Crafted from real-life experiences of SNCC members, Robinson and Stanley Weiser have formulated a bittersweet and extremely personal tale about the young men and women on the front lines of the battle against racism in the South of the early ’60s. At the heart of the story is Owen Walker (Vicellous Reon Shannon), a young man torn by devotion to his father and the need to address the racial inequities in his hometown in rural Mississippi, 1961.
Owen is bitter that his father, Will (Danny Glover), has recanted on his early attempts to organize the black community and has retreated to a non-confrontational lifestyle. Hungry for justice and equality, Owen joins fellow high school students in a crusade to desegregate his hometown.
The painstaking process of redirecting inbred racism and the incremental victories won by the peaceful practices the SNCC endorses frustrates the impatient Owen. He’s further confounded when, looking to find a mentor and leader, is met with the soft-spoken, philosophizing Daniel Wall (Vondie Curtis Hall).
Owen and his classmates soon learn, however, that organizing voter registrations and protest marches come at a hefty price.
The fictional town of Quinlan is deep in the heart of Klan country, and while Robinson is unblinking in his portrayal of the horrors and injustices of this place and time, the movie is more about the love and inspiration that is borne out of such a righteous fight. His direction provides a detailed recollection not only of the Mississippi that is infamous for its hate crimes, but of the place that Owen and his father love and are willing to fight for, each in his own way. It’s a mood greatly aided by Amelia Vincent’s artfully wrought lensing, which evokes intimacy through frequent closeups and hand-held shots.
The acting is outstanding from the principals – including Glover, Shannon and Curtis – down to supporting players such as Stan Shaw, Michael Jai White and John Beasley.

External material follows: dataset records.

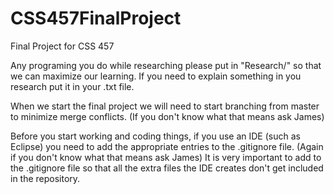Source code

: CSS457FinalProject
==================

Final Project for CSS 457

Any programing you do while researching please put in "Research/<yourname>" so that we can maximize our learning.  If you need to explain something in you research put it in your .txt file.

When we start the final project we will need to start branching from master to minimize merge conflicts. (If you don't know what that means ask James)

Before you start working and coding things, if you use an IDE (such as Eclipse) you need to add the appropriate entries to the .gitignore file.  (Again if you don't know what that means ask James)  It is very important to add to the .gitignore file so that all the extra files the IDE creates don't get included in the repository.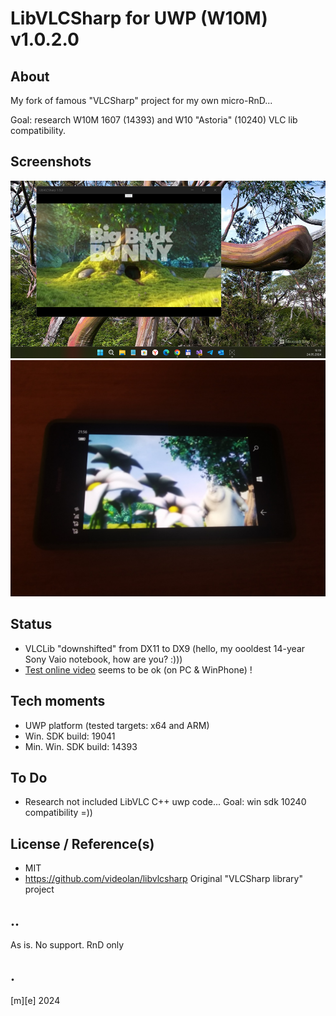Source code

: # LibVLCSharp for UWP (W10M) v1.0.2.0

## About
My fork of famous "VLCSharp" project for my own micro-RnD...

Goal: research W10M 1607 (14393) and W10 "Astoria" (10240) VLC lib compatibility.

## Screenshots
![x64, Win11Tiny](/Images/shot01.png)
![ARM, L640](/Images/shot02.png)


## Status
- VLCLib "downshifted" from DX11 to DX9 (hello, my oooldest 14-year Sony Vaio notebook, how are you? :)))
- [Test online video](https://download.blender.org/peach/bigbuckbunny_movies/BigBuckBunny_320x180.mp4) seems to be ok (on PC & WinPhone) !

## Tech moments
- UWP platform (tested targets: x64 and ARM)
- Win. SDK build: 19041
- Min. Win. SDK build: 14393


## To Do
* Research not included LibVLC C++ uwp code... Goal: win sdk 10240 compatibility =)) 

## License / Reference(s)
- MIT
- https://github.com/videolan/libvlcsharp Original "VLCSharp library" project

## ..

As is. No support. RnD only

## .
[m][e] 2024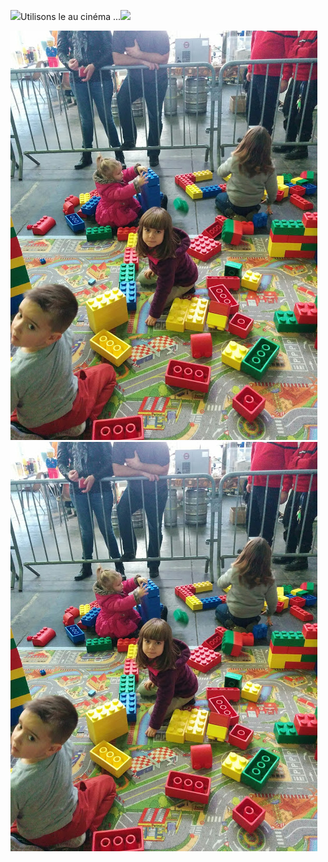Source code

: ![](/assets/Circle-icons-heart.svg)Utilisons le au cinéma ...![](assets/Circle-icons-heart.svg)

![](assets/IMG_20171104_153615.jpg)![](/assets/IMG_20171104_153615.jpg)

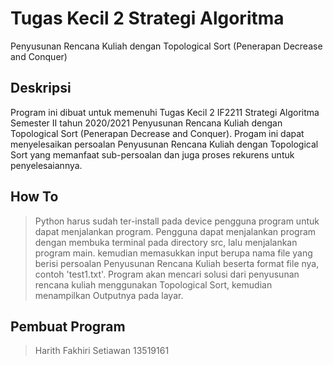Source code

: # Tugas Kecil 2 Strategi Algoritma
Penyusunan Rencana Kuliah dengan Topological Sort (Penerapan Decrease and Conquer)

## Deskripsi
Program ini dibuat untuk memenuhi Tugas Kecil 2 IF2211 Strategi Algoritma Semester II tahun 2020/2021 Penyusunan Rencana Kuliah dengan Topological Sort (Penerapan Decrease and Conquer). Progam ini dapat menyelesaikan persoalan Penyusunan Rencana Kuliah dengan Topological Sort yang memanfaat sub-persoalan dan juga proses rekurens untuk penyelesaiannya.

## How To
> Python harus sudah ter-install pada device pengguna program untuk dapat menjalankan program.
> Pengguna dapat menjalankan program dengan membuka terminal pada directory src, lalu menjalankan program main. kemudian memasukkan input berupa nama file yang berisi persoalan Penyusunan Rencana Kuliah beserta format file nya, contoh 'test1.txt'.
> Program akan mencari solusi dari penyusunan rencana kuliah menggunakan Topological Sort, kemudian menampilkan Outputnya pada layar.

## Pembuat Program
> Harith Fakhiri Setiawan
> 13519161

In fact, the talent pool in this film is so deep, it may suffer from “L.A. Confidential” syndrome, where too many good perfs may actually neutralize any shot these thesps have at awards.
The film mainly showcases Shannon – who proves his emotional turn in “The Hurricane” was no fluke – and Curtis, whose understated turn is one of his best to date. Glover gets top billing, and his performance is powerful despite limited screen time.
Pic is further enhanced by a cappella performances of traditional spirituals and protest songs by Grammy winners Sweet Honey in the Rock, and original works from Oscar-winning composer James Horner (“Titanic”).
Linda Burton and Linwood Taylor’s production is incredibly detailed and, though undetectable to the viewer, includes the original chairs – on loan from the Smithsonian – from the F. W. Woolworth lunch counter in Greensboro N.C., the scene of one of the first sit-down protests.
While other networks mainly repackage their lineup to fulfill Black History Month obligations, this TNT original embodies the spirit of the pioneering freedom fighters who put their lives on the line for the good of future generations. It’s a story that reminds us that some history lessons shouldn’t be relegated to a single month.